Smith, who was a circulation manager at the paper, retired from Newsday in 2002. From May 2002 to May 2004 he worked as a consultant to both Newsday and Hoy, serving as their liaison to the Audit Bureau of Circulation.
Newsday reports that the scandal may be about to widen. First, several former employees of Newsday are close to reaching deals with prosecutors to testify to the conspiracies involved in inflating circulation numbers to artificially inflate ad rates. Also, the SEC has become involved due to the public nature of the companies and the potential for shareholder fraud. Both the SEC and DoJ have begun to look at the magazine industry's circulation claims as well.
Have CQ readers heard much about this scandal? The mainstream media has been relatively silent about this challenge to its credibility, at least on the financial front. Newsday has ironically provided much of the coverage for the developments on the story, but other outlets seem reluctant to pursue the topic with the same zeal that their investigative journalists chased after other corporate scandals -- say, Enron or WorldCom or Global Crossings.

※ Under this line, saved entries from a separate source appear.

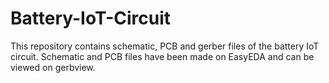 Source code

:# Battery-IoT-Circuit

This repository contains schematic, PCB and gerber files of the battery IoT circuit.
Schematic and PCB files have been made on EasyEDA and can be viewed on gerbview.
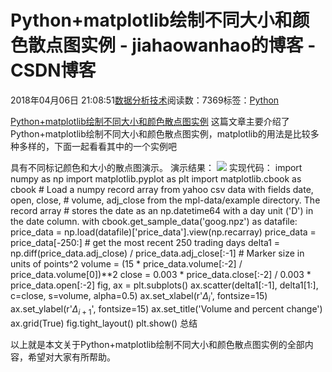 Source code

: 
# Python+matplotlib绘制不同大小和颜色散点图实例 - jiahaowanhao的博客 - CSDN博客


2018年04月06日 21:08:51[数据分析技术](https://me.csdn.net/jiahaowanhao)阅读数：7369标签：[Python																](https://so.csdn.net/so/search/s.do?q=Python&t=blog)


[Python+matplotlib绘制不同大小和颜色散点图实例](http://cda.pinggu.org/view/25195.html)
这篇文章主要介绍了Python+matplotlib绘制不同大小和颜色散点图实例，matplotlib的用法是比较多种多样的，下面一起看看其中的一个实例吧

具有不同标记颜色和大小的散点图演示。
演示结果：
![](http://files.jb51.net/file_images/article/201801/2018119164847066.png?2018019164856)
实现代码：
import numpy as np
import matplotlib.pyplot as plt
import matplotlib.cbook as cbook
\# Load a numpy record array from yahoo csv data with fields date, open, close,
\# volume, adj_close from the mpl-data/example directory. The record array
\# stores the date as an np.datetime64 with a day unit ('D') in the date column.
with cbook.get_sample_data('goog.npz') as datafile:
price_data = np.load(datafile)['price_data'].view(np.recarray)
price_data = price_data[-250:] \# get the most recent 250 trading days
delta1 = np.diff(price_data.adj_close) / price_data.adj_close[:-1]
\# Marker size in units of points^2
volume = (15 * price_data.volume[:-2] / price_data.volume[0])**2
close = 0.003 * price_data.close[:-2] / 0.003 * price_data.open[:-2]
fig, ax = plt.subplots()
ax.scatter(delta1[:-1], delta1[1:], c=close, s=volume, alpha=0.5)
ax.set_xlabel(r'$\Delta_i$', fontsize=15)
ax.set_ylabel(r'$\Delta_{i+1}$', fontsize=15)
ax.set_title('Volume and percent change')
ax.grid(True)
fig.tight_layout()
plt.show()
总结

以上就是本文关于Python+matplotlib绘制不同大小和颜色散点图实例的全部内容，希望对大家有所帮助。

In the month where the newspaper industry regaled us with endless pixels and reams of paper on self-congratulatory retrospectives on Watergate and their role in uncovering government corruption, they remain oddly mute about their own industry's fraud on advertisers and readers, even as the scandal expands. On the other hand, as the movie Broadcast News put it, it must not be news if they don't cover it -- or at least that's what they hope.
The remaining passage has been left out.